:: Raw data
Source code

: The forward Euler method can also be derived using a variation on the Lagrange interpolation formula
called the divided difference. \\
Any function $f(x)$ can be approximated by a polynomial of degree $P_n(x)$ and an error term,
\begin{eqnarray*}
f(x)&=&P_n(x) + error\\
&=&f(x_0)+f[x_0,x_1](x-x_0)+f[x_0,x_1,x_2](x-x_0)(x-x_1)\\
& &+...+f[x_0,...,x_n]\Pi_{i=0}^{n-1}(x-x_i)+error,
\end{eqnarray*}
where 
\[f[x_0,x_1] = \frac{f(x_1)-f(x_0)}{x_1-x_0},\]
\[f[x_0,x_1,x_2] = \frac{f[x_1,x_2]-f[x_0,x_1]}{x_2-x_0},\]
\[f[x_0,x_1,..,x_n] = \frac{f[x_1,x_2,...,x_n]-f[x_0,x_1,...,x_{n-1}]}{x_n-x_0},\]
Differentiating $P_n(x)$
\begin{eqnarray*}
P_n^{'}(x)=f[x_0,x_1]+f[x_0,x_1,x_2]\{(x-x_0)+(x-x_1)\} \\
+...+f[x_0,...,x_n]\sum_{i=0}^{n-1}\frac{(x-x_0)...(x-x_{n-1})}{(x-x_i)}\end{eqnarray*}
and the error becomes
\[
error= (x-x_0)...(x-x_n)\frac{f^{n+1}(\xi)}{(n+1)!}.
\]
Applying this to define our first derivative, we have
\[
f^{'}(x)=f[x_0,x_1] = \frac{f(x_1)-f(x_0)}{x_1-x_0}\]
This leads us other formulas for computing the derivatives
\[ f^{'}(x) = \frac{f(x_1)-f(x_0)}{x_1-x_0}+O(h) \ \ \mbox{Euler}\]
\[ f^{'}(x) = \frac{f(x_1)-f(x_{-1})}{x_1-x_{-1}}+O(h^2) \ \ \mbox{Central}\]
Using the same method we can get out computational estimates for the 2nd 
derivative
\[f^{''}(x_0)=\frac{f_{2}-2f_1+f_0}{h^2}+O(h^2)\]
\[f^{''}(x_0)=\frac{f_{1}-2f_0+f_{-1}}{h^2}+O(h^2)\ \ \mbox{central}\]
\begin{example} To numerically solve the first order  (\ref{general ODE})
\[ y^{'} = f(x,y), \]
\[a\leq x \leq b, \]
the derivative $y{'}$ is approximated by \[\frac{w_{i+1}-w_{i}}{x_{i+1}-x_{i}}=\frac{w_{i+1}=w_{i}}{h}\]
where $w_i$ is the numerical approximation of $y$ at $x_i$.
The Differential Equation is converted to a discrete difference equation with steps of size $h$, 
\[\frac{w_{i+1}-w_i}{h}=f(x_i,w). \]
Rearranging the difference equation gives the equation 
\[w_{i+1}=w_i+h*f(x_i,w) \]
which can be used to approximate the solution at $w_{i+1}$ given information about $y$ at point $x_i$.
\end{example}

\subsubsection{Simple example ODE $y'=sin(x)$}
::::
_Exercise details:_ Your reply should hold all the lines from the listing above in which "Euler" appears.

_Output below:_
: The forward Euler method can also be derived using a variation on the Lagrange interpolation formula
\[ f^{'}(x) = \frac{f(x_1)-f(x_0)}{x_1-x_0}+O(h) \ \ \mbox{Euler}\]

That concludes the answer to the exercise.